## [Your task]
In the material below, find every line with "three" and pull it out.
- Opening Delimiter -
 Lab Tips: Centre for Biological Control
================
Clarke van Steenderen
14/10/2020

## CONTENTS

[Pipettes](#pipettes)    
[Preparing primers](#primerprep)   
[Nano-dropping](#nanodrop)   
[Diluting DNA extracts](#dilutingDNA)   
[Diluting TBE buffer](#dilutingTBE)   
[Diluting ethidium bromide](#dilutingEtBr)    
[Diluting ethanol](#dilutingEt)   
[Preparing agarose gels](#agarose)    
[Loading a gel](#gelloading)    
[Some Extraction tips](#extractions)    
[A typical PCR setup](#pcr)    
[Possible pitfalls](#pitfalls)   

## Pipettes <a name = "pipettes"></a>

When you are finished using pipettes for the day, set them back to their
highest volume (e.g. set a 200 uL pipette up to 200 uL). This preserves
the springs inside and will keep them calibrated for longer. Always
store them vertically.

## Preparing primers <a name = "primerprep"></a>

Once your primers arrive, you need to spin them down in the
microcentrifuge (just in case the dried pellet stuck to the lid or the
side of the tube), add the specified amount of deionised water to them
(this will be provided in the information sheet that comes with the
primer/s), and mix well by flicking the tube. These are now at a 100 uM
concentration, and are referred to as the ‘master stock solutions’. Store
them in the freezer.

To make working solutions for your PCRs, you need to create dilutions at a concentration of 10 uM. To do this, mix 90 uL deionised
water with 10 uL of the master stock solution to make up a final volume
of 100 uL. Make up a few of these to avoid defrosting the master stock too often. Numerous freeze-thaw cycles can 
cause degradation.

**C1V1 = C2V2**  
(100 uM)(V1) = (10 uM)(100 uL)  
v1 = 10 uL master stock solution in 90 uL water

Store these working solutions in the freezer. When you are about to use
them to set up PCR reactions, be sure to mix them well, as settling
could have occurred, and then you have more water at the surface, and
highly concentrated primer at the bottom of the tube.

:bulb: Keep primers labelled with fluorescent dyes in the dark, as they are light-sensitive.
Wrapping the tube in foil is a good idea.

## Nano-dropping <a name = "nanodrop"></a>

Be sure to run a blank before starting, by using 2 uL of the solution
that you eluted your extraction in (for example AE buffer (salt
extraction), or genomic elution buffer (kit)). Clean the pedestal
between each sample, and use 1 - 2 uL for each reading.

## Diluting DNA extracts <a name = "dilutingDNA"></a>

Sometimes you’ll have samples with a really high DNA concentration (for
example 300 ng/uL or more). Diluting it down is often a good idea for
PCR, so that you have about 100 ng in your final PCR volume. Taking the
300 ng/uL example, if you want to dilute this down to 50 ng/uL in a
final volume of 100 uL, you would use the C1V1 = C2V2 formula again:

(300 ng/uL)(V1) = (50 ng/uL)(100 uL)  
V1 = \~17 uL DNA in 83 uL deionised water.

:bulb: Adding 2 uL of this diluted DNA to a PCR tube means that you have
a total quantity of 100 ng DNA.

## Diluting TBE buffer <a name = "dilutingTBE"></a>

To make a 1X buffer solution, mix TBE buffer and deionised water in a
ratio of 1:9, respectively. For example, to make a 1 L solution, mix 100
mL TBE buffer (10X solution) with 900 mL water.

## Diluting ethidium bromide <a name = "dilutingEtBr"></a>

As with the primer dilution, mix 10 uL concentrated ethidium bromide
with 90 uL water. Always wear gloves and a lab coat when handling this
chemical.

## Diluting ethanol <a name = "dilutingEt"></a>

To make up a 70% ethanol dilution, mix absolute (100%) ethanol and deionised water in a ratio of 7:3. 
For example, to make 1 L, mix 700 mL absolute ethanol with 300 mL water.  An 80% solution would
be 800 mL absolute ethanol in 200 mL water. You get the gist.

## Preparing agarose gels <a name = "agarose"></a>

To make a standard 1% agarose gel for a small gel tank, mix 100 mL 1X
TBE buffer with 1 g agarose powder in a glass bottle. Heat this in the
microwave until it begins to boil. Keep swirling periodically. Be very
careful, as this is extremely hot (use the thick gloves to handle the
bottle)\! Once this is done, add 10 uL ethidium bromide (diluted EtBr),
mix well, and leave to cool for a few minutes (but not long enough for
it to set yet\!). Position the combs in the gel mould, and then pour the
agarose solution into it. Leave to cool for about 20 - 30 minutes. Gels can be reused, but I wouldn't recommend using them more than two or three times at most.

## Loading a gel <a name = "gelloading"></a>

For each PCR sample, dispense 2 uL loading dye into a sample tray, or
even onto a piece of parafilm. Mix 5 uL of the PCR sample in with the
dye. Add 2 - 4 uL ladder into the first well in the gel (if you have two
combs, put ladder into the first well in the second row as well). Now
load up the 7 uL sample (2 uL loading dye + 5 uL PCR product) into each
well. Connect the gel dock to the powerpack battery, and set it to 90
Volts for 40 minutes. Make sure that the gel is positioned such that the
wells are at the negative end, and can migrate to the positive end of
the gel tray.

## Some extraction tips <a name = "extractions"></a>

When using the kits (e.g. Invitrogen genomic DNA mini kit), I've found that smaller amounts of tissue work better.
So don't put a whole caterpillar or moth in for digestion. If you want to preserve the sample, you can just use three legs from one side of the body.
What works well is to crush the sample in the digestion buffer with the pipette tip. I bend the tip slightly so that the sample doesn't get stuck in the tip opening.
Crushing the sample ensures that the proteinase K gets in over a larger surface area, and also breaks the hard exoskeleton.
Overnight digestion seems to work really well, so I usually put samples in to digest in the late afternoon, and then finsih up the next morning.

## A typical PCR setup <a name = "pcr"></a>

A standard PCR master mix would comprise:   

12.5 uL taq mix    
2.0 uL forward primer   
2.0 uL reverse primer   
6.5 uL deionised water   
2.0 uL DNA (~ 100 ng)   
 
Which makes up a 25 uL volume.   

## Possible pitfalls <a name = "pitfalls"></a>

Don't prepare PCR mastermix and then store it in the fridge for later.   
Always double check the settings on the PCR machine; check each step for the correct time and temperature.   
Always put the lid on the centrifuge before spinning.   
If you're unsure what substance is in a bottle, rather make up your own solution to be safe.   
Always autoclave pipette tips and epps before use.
- Closing Delimiter -
## [Problem solution]
agarose solution into it. Leave to cool for about 20 - 30 minutes. Gels can be reused, but I wouldn't recommend using them more than two or three times at most.
So don't put a whole caterpillar or moth in for digestion. If you want to preserve the sample, you can just use three legs from one side of the body.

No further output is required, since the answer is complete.